Dataset records →
********************
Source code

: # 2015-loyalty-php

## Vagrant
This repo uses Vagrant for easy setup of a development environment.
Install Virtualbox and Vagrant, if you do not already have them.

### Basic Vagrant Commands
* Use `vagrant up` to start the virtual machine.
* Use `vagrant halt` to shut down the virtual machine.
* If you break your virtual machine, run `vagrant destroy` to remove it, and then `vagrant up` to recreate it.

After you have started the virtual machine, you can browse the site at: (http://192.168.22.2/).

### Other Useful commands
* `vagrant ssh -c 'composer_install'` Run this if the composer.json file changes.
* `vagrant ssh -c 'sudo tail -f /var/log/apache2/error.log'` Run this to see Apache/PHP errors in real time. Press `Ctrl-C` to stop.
********************
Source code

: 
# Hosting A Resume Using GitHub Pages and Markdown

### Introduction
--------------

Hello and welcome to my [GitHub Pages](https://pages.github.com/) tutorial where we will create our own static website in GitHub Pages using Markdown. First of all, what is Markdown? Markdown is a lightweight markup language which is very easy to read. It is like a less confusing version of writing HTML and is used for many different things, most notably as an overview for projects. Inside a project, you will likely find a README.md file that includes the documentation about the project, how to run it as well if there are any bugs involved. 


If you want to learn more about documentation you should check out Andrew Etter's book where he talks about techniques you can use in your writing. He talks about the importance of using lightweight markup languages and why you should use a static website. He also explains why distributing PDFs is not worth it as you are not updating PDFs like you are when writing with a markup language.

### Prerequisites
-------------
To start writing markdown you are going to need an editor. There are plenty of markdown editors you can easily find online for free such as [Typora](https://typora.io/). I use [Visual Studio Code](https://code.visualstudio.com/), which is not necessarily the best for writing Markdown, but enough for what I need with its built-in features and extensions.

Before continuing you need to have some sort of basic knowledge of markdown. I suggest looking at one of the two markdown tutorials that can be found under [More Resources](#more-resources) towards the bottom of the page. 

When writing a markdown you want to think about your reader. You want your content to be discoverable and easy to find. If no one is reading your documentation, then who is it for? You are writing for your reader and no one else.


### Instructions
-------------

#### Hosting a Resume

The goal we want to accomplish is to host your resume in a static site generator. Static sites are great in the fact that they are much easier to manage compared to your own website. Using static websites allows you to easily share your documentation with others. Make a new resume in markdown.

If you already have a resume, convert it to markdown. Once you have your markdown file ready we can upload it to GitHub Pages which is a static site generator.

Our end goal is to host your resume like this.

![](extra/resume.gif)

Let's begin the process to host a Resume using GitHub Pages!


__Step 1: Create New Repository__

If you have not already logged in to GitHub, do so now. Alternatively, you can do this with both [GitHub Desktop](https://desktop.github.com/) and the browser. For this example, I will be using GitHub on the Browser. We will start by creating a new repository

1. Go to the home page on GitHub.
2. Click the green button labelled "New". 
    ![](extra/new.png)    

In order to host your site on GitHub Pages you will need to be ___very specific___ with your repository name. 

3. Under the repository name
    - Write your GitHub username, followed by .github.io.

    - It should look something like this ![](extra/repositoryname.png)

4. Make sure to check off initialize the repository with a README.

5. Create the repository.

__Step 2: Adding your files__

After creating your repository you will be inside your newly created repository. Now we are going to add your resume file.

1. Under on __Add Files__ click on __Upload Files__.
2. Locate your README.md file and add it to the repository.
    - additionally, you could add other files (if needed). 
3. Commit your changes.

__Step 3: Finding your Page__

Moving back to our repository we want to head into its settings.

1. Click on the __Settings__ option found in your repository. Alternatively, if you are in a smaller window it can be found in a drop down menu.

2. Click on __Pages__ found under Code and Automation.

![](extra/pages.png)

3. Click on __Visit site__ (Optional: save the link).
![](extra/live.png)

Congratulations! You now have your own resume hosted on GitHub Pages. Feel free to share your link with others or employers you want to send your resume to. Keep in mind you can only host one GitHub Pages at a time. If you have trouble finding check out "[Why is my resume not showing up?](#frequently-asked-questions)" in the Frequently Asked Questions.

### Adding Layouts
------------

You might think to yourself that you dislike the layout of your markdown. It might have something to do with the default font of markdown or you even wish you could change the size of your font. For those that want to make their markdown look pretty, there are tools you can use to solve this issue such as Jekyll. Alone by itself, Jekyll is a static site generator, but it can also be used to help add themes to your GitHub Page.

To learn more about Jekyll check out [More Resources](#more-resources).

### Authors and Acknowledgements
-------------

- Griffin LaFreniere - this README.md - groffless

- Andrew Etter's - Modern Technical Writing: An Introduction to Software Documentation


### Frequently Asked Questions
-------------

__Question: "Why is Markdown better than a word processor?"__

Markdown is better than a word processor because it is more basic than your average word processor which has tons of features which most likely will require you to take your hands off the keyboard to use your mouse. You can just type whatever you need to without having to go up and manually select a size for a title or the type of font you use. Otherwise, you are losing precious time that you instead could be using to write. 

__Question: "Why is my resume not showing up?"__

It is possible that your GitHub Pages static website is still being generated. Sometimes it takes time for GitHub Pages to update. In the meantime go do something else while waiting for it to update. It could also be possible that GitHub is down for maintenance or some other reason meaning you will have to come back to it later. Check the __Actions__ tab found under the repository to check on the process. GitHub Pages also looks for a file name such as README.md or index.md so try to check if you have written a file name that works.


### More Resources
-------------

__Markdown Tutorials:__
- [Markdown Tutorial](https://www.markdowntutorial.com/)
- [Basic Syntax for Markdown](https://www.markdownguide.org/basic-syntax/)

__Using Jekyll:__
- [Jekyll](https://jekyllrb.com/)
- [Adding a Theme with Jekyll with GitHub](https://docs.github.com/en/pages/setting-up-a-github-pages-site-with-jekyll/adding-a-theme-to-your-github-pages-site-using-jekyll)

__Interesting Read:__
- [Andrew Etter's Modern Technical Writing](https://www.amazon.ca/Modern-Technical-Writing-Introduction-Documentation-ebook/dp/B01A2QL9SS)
********************
Your objective →
Within the data above, the span starting at the line containing "### Prerequisites" and ending at the line containing "To start writing" is to be retyped exactly, with no other lines.

Solution to this task →
### Prerequisites
-------------
To start writing markdown you are going to need an editor. There are plenty of markdown editors you can easily find online for free such as [Typora](https://typora.io/). I use [Visual Studio Code](https://code.visualstudio.com/), which is not necessarily the best for writing Markdown, but enough for what I need with its built-in features and extensions.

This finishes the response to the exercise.